**Exercise instructions:**
Answer with a single number: how many lines in the listing below include "actions"?

**Listed records:**

--- --- ---

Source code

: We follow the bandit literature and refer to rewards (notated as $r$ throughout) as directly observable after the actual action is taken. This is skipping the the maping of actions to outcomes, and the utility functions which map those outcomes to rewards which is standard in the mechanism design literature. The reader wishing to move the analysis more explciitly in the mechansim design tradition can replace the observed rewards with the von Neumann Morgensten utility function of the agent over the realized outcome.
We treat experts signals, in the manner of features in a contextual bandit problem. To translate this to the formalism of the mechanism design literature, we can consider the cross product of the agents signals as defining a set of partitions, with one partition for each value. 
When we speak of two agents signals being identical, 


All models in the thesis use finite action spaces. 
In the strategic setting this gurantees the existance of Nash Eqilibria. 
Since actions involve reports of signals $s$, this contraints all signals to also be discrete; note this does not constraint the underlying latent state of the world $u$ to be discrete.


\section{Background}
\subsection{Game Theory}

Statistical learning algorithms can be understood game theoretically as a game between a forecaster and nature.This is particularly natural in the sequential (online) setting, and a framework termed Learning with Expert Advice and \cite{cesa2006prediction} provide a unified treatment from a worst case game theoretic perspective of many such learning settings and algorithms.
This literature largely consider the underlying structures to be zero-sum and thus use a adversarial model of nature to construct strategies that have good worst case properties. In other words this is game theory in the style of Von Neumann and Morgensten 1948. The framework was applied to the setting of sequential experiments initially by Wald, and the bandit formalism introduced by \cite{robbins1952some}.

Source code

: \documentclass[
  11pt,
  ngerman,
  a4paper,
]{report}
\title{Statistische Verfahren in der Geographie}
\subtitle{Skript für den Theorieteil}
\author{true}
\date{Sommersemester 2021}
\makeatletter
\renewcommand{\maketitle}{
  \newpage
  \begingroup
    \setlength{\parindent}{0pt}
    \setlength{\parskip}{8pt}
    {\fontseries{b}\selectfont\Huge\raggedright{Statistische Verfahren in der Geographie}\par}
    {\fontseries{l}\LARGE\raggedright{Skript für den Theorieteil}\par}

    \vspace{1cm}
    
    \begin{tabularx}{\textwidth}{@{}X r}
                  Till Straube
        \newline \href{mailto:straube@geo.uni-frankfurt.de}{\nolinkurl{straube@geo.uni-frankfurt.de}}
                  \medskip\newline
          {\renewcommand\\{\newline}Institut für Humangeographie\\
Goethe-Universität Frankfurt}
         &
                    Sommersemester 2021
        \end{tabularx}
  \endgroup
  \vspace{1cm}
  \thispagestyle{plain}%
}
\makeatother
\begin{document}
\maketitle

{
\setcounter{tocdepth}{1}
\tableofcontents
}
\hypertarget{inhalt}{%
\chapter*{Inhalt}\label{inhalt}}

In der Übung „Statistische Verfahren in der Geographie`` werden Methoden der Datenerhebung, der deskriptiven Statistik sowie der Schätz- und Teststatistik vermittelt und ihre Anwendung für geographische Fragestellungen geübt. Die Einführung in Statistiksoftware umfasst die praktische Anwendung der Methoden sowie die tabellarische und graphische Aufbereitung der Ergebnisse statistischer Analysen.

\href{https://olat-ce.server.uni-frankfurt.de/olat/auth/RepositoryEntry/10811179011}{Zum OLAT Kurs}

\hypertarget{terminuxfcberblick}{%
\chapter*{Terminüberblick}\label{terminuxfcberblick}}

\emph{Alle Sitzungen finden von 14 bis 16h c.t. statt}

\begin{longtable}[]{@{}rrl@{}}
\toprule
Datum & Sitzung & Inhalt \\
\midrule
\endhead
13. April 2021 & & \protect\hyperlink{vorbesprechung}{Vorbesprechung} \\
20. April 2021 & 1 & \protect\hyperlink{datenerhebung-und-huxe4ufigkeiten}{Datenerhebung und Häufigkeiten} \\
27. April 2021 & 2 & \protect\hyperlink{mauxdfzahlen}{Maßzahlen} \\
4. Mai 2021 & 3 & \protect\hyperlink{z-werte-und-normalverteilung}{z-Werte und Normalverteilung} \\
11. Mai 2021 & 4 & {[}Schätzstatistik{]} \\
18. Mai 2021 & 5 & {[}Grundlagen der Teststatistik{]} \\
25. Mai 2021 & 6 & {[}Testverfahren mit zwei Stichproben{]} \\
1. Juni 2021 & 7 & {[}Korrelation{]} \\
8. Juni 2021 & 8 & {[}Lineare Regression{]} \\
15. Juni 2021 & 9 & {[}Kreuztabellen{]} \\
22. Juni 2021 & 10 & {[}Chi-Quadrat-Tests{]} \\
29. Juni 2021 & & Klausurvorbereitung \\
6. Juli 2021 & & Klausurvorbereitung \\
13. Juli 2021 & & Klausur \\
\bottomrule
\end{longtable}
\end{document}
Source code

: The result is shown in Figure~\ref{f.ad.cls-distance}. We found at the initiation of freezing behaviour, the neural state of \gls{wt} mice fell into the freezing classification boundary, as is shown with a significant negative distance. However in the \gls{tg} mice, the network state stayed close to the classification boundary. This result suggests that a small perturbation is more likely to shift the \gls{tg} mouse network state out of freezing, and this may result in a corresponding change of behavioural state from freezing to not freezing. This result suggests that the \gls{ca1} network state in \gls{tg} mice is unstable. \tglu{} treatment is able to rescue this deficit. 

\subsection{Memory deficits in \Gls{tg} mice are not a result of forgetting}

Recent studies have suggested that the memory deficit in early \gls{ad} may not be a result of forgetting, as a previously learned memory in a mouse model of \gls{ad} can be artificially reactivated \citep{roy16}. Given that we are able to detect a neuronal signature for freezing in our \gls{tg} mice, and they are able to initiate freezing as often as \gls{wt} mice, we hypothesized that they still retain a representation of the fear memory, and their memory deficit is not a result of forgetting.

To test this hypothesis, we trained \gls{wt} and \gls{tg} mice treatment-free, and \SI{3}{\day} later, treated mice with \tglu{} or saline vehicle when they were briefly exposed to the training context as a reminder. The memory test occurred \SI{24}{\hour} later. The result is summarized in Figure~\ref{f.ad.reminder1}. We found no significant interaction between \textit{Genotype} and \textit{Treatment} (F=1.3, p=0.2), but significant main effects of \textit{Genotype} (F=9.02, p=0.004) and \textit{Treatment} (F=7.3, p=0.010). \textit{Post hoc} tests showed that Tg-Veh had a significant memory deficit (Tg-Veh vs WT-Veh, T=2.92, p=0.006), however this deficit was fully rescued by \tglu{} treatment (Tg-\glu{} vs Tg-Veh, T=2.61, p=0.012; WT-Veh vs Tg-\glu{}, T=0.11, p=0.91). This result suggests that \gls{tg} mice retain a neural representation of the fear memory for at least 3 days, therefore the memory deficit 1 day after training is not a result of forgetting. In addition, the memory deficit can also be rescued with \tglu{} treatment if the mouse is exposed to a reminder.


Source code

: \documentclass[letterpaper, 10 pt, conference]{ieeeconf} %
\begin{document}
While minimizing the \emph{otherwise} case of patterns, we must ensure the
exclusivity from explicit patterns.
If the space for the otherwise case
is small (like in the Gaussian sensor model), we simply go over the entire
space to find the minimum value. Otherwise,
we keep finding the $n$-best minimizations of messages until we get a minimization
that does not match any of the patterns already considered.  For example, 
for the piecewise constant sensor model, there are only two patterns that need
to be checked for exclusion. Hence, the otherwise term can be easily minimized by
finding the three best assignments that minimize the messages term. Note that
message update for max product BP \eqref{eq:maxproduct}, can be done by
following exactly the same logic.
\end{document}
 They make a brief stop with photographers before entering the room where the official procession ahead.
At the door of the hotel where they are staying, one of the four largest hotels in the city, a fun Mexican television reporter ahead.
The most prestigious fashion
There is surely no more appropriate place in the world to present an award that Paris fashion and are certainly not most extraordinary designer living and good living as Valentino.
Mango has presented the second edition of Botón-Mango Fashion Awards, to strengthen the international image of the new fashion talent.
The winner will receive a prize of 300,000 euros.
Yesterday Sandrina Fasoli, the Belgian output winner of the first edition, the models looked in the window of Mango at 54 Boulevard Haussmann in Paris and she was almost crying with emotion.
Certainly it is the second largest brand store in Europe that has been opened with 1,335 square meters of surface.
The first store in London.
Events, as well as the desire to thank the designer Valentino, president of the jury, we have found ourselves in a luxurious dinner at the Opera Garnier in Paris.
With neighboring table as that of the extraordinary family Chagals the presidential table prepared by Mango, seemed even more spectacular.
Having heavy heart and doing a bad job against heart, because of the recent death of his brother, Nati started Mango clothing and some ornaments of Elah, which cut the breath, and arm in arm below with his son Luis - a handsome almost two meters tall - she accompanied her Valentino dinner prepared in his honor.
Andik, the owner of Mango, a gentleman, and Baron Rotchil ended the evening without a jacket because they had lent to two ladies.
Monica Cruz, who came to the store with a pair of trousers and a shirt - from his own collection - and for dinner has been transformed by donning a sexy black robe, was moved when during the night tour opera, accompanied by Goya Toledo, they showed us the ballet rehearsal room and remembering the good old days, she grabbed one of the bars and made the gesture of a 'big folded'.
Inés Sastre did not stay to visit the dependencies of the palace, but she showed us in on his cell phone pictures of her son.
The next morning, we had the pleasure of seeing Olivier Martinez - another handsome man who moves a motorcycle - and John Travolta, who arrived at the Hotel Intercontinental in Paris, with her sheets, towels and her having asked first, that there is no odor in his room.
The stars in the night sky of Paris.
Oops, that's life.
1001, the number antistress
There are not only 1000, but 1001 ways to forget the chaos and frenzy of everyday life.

--- --- ---

**Task result:**
2